Moroha is a delight of a child. She’s smart as a whip and endlessly energetic, smiling and laughing near-constantly, and even though her tantrums are truly terrifying, they’re thankfully uncommon and short-lived. She looks human, but there’s an undeniable demon-ness to her personality, even when she’s still an infant. When she’s about a week old, they take her down to Kikyo’s shrine. Neither of them are sure why, since it isn’t like Kikyo can actually see her, but they don’t bother to question it by now. Instead, they happily announce that she’s healthy and strong, and promise the scarred bark that they’d tell her all about her honorary aunt. It helps them to feel better, so they don’t really care if it makes them look crazy. The ones that matter most understand, after all. They introduce her to Sango’s children, and the twins, Kin’u and Gyokuto, can’t get enough of her. Hisui is less interested, but he even he has to admit that she’s cute. After her parents, the one that seems happiest to meet Moroha is Rin, to the surprise of absolutely no one. She promptly announces herself to be her favorite aunt, and insists on taking care of her to the best of her ability. She even talks Sesshomaru into holding her, and Kagome will forever be grateful for the mental image of the grumpy demon awkwardly holding a baby, clearly not sure how he felt about her. They keep their promise, and tell Moroha all about Kikyo, taking her down to the shrine to lay down flowers and discuss her various milestones, and she grows up with a sense of respect and love for the woman her father loved so long ago.

Overall, their life in the village is a happy one, but Kagome soon finds herself growing restless. When Moroha is weaned, she and InuYasha begin taking short trips away from home, leaving their daughter under the care of Kaede and the ever caring and enthusiastic Rin. They never leave for more than three to five days, and they keep their trips relatively scarce so that she won’t feel abandoned, but they can’t quite contain their wanderlust. Finally, when Moroha is five, they decide that she’s old enough to go with them, and after a going-away party thrown by their dear friends, they set off on an extended vacation, to see the world together with their beloved little girl. She picks up survival skills very quickly, her intelligence and attentiveness paying off dramatically, and it isn’t long before she’s killed her first hare, and they celebrate by cooking it into a stew. It’s a bit difficult to convince her to walk upright, as she’s always preferred to run on all fours, but otherwise she acts human enough to get along in the various villages they visit, though when they’re alone all bets are off. She adores imitating her father’s demon habits, and pesters Kagome to teach her how to shoot sacred arrows. She has some of her mother’s spiritual abilities, but her control is negligible, making her slow to pick up the nuances of actually using it, but she tries hard.
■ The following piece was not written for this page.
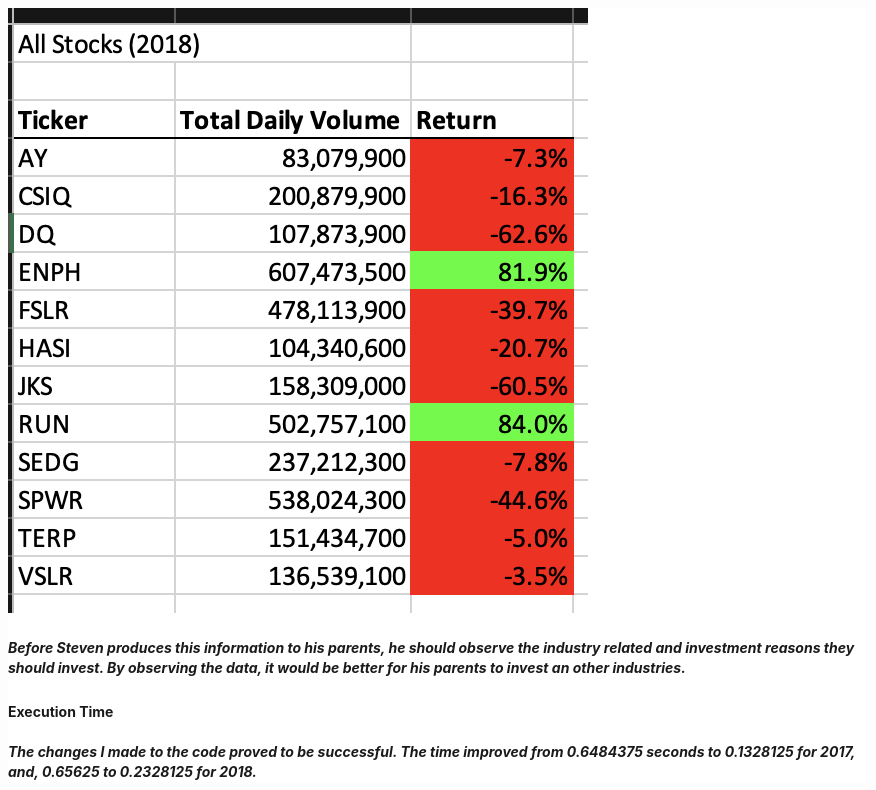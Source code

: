 ![This is an image](https://github.com/daryld2239/stock-analysis/blob/main/Resources/Stocks%202018.png)

##### Before Steven produces this information to his parents, he should observe the industry related and investment reasons they should invest. By observing the data, it would be better for his parents to invest an other industries.

#### Execution Time

##### The changes I made to the code proved to be successful. The time improved from 0.6484375 seconds to 0.1328125 for 2017, and, 0.65625 to 0.2328125 for 2018.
That’s really all that Kagome cares about, and she tells her as much. Her clever, determined little girl is the light of her life, and she couldn’t care less if she has any spiritual power or demonic abilities. Just the fact that she exists is enough. 

When Kagome’s having trouble sleeping, she lays awake in their tent with Moroha curled up next to her, thinking about various things. On that particular night, she thinks about Kikyo. It’s funny, how she dominates her mind far more when she’s dead than she ever had when she was alive. The dreams have stopped, to her immense relief, but the ever present memories are still around. The thoughts usually come after telling Moroha a story about her, but now they’re coming from a different source. InuYasha has confessed to wanting another child, and honestly, so does she, but she’s scared of getting pregnant. She’s scared that the dreams and the guilt and the horrific depression will come back. She knows now that it won’t be forever, and that she’ll have InuYasha and Kaede and everyone else to help her, but she isn’t sure if she can handle that again. She looks over at her daughter, and thinks of her husband keeping watch outside, and sighs softly. Moroha would love a sibling, and it isn’t like they planned to wander the Earth forever. They had to go home eventually. Besides, the second child couldn’t possibly be harder than the first one. As she drifts off to sleep, she decides to tell InuYasha that they can start trying for a second child tomorrow. 

It doesn’t take her nearly as long to get pregnant this time, but they don’t go back to Kaede’s village immediately. They want to enjoy their vacation a little while longer, and let Moroha get to know her sibling in private for a few months. When Kagome starts showing, they start traveling shorter distances each day, and choosing easier terrain, but she refuses to stop traveling even when it becomes difficult. After all, it was widely accepted in the Modern Era that exercise was good for the baby. Moroha takes to the news like a fish to water, talking to her sibling and constantly asking about them, and she even listens intently to the sanitized version of how babies were made, which Kagome is very glad for. Just as before, her spiritual abilities go on the fritz, forcing her to be very cautious with them, but the dreams are much rarer than before. It seems as if making her peace with the past has made her mind settle down, but they don't go away entirely, just like the underlying feelings. This time around, she can talk freely about it with InuYasha, which definitely helps, and she’s glad to have a shoulder to cry on when the hormones make even the most benevolent dreams too much to handle. One night, after she cried for nearly two hours, Moroha had tried to make tea for her. She’d completely bungled it and the tea was pretty much undrinkable, but the thoughtful gesture was enough to make her cry again, much to her daughter’s consternation. She’s seven months pregnant and stubbornly refusing to go back to the village when they receive a message that silences her arguments and has all of them rushing back home as quickly as possible. Kaede is very ill, and will probably die soon.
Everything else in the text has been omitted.